In his letter, Rep. Smith states: "Part 147 is long overdue for modernization. Schools certificate under the current regulation are mandated by law to teach skills that do not add to the preparation of students pursuing high-tech aviation jobs. Any further delays in modernization will detrimentally affect students and industry." The congressman goes on to request that the agency respond with an expected promulgation date.
This is the second such inquiry made on behalf of the aviation community. Last February, Representatives Tom Rice (S.C.) and Jim Bridenstine (Okla.) sent a letter asking the FAA to make the rulemaking its highest priority. An FAA response stated that was indeed the case, and that the agency is committed to "delivering regulation that encompasses new technology and remains flexible to grow and adapt with the industry."

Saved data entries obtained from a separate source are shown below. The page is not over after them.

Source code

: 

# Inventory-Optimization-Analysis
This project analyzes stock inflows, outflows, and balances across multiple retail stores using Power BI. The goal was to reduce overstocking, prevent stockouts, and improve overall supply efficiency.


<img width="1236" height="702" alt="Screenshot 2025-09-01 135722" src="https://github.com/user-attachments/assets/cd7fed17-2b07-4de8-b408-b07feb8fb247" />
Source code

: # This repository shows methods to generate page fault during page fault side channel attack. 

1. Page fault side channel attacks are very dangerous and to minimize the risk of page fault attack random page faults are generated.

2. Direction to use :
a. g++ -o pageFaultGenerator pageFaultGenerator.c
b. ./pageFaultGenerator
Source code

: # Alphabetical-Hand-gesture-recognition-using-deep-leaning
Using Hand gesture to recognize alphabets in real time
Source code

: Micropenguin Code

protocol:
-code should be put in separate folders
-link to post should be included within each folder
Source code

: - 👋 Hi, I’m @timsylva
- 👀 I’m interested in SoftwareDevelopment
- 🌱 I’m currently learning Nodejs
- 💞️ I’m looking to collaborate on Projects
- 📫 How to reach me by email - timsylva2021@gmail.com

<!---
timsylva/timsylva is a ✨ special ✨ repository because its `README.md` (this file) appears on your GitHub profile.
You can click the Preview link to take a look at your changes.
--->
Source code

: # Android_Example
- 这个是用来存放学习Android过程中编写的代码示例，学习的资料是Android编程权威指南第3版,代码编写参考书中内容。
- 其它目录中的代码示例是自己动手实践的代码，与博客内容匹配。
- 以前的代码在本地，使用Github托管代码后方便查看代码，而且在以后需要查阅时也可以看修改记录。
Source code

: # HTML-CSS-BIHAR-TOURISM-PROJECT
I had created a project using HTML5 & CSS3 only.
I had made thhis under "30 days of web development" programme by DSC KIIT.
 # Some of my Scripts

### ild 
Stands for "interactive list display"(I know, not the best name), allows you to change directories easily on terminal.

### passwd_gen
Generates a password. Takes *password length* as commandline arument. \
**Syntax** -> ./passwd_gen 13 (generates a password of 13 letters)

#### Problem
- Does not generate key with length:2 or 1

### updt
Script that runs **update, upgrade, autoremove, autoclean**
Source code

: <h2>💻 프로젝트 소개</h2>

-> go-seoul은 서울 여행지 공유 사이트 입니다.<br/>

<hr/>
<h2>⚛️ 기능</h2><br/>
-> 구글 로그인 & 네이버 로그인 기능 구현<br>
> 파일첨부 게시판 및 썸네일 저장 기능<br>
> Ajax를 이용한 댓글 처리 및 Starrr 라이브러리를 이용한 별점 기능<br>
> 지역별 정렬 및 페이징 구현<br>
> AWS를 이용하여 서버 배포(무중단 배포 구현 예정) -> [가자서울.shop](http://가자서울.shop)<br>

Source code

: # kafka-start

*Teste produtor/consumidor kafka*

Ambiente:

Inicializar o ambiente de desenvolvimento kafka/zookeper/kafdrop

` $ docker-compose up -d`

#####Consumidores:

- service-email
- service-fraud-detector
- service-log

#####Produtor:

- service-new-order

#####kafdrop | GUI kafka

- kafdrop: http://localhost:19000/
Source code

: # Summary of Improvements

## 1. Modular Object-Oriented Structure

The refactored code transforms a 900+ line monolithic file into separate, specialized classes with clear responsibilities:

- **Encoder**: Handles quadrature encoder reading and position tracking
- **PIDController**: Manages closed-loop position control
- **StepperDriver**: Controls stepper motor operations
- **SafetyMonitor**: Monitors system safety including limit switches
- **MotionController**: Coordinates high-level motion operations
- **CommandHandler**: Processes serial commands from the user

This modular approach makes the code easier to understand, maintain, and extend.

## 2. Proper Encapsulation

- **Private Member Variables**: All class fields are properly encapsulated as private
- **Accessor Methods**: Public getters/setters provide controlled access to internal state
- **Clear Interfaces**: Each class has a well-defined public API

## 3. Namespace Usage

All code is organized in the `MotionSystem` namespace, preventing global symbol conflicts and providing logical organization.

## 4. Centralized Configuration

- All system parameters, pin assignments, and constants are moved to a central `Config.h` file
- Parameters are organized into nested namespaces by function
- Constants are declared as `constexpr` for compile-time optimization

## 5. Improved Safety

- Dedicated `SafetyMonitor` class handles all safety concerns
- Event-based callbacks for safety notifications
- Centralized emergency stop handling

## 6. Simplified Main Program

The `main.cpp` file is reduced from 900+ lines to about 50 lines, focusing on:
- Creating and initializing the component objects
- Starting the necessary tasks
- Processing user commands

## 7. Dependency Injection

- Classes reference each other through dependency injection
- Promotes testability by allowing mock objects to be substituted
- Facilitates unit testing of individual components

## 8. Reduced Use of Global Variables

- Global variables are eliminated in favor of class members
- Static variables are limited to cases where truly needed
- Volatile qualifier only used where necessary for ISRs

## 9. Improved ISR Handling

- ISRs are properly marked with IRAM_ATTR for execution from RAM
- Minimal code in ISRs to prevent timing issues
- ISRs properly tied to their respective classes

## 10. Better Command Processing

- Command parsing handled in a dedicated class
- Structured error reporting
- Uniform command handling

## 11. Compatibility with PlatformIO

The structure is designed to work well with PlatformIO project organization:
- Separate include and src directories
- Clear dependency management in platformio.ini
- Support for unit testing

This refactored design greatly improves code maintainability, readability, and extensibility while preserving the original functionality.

Update: On Aug. 29, 2017, the FAA responded to Smith's inquiry, stating that "several commentators suggested expanding the scope of [the] proposal to allow for competency-based training and satellite facilities... Because these two topics were not proposed in the NPRM, the FAA is required by law to publish a Supplemental Notice of Proposed Rulemaking (SNPRM) seeking public comment. We expect the SNPRM to be ready for publication later this fall, along with a draft Advisory Circular 147-3... The FAA is aware of the importance of the AMTS rule and will make every effort to expedite its issuance."